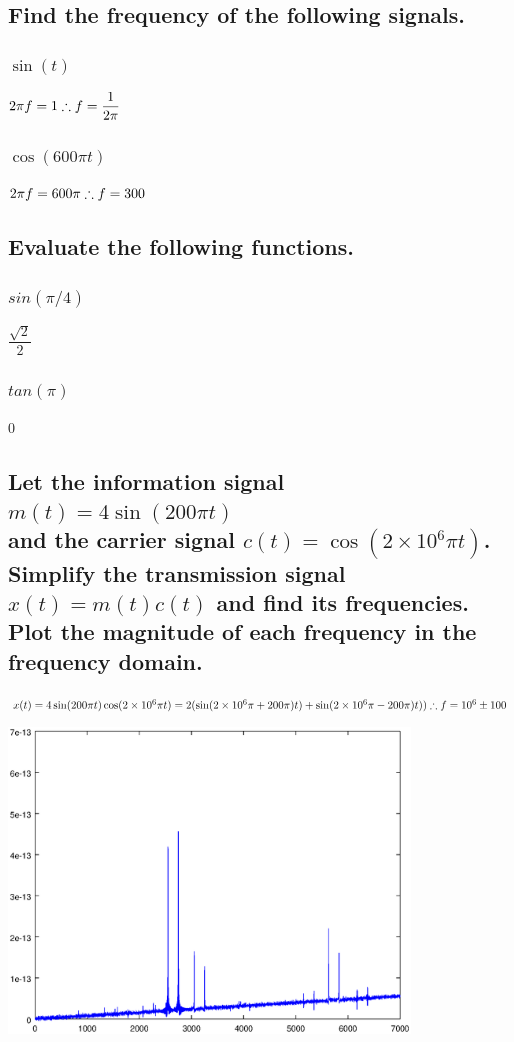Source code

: \documentclass[12pt,a4paper]{article}
\begin{document}
\subsection{Find the frequency of the following signals.} 
\subsubsection{$\sin(t)$}
$2\pi f = 1\\ 
\therefore f = \dfrac{1}{2\pi}$
\subsubsection{$\cos(600\pi t)$}
$2\pi f = 600\pi\\
\therefore f =  300$

\subsection{Evaluate the following functions.} 
\subsubsection{$sin(\pi /4)$}
$\dfrac{\sqrt{2}}{2} $
\subsubsection{$tan(\pi )$} 
0
\subsection{Let the information signal $m(t)=4\sin (200\pi t)$ \\
	and the carrier signal $c(t)=\cos(2\times 10^6\pi t)$.\\
Simplify the transmission signal $x(t)=m(t)c(t)$ and	find its frequencies. \\
 Plot the magnitude of each frequency in the	frequency domain.} 
$x(t) = 4\sin(200\pi t)\cos(2\times 10^6\pi t)=2(\sin(2\times 10^6\pi + 200\pi )t)+\sin(2\times 10^6\pi - 200\pi) t))\\
\therefore f = 10^6 \pm 100$

\includegraphics[width=0.8\textwidth]{h.eps}
\end{document}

********************

Problem statement => On how many lines above does the word "dfrac" appear? Answer with that figure only.

Result below => 2